The audio, released on Feb. 10, was recorded when Bloomberg spoke at the Aspen Institute in 2015. He acknowledged that the controversial policing policy disproportionately affected minorities, but defended it as a necessary measure to combat crime in New York City.

“But this issue and my comments about it do not reflect my commitment to criminal justice reform and racial equity,” Bloomberg, who is seeking the Democratic Party’s presidential nomination, said in a statement to news outlets on Feb. 11. “I believe we need to end mass incarceration, and during my tenure, we reduced incarceration by 40 percent and juvenile confinement by more than 60 percent.”

The audio was also highlighted by President Donald Trump on social media, who shared a Twitter post and called Bloomberg “a total racist.” Trump later deleted the tweet, according to reports. At the same time, some progressive activists have also seized on the leaked recording and offered criticisms.

Bloomberg addressed Trump’s comment and accused him of trying to divide Americans, before adding that he “inherited the police practice of stop-and-frisk, and as part of our effort to stop gun violence it was overused.”

“By the time I left office, I cut it back by 95 percent, but I should’ve done it faster and sooner. I regret that and I have apologized—and I have taken responsibility for taking too long to understand the impact it had on black and Latino communities,” he remarked.

In the leaked audio, Bloomberg said that about 95 percent of “murderers and murder victims” are minorities.

“You can just take the description, Xerox it, and pass it out to all the cops,” he said. “They are male, minorities, 16 to 25.”

He continued: “People say, ‘Oh my God, you are arresting kids for marijuana who are all minorities.’ Yes, that’s true. Why? Because we put all the cops in the minority neighborhoods. Yes that’s true. Why’d we do it? Because that’s where all the crime is. And the way you should get the guns out of the kids’ hands is throw them against the wall and frisk them,” NPR reported.

Before he entered the Democratic presidential primary last year, Bloomberg apologized for the stop-and-frisk policy.

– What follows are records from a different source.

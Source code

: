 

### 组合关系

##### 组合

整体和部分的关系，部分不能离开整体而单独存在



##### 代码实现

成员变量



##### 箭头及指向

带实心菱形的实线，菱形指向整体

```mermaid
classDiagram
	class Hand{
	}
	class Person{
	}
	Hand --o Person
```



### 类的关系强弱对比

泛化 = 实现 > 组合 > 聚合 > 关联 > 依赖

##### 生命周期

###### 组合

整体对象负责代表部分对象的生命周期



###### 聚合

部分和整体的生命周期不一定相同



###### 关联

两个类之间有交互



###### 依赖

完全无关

“I was totally focused on saving lives. But as we know, good intentions aren’t good enough. As crime continued to come down as we reduced stops—and as it continued to come down during the next administration, to its credit—I now see that we could and should have acted sooner, and acted faster, to cut the stops,” Bloomberg said last year, according to the New York Post.

“I can’t change history. Today, I want you to know that I realize back then I was wrong, and I am sorry,” he added.

Stu Loeser, the former mayor’s spokesman, told Long Island-based newspaper Newsday that Bloomberg made similar comments while he was in office.

“As he said hundreds of times, we need common-sense gun laws in Washington and policing focused on high-crime areas,” Loeser said in a statement to the outlet in 2015.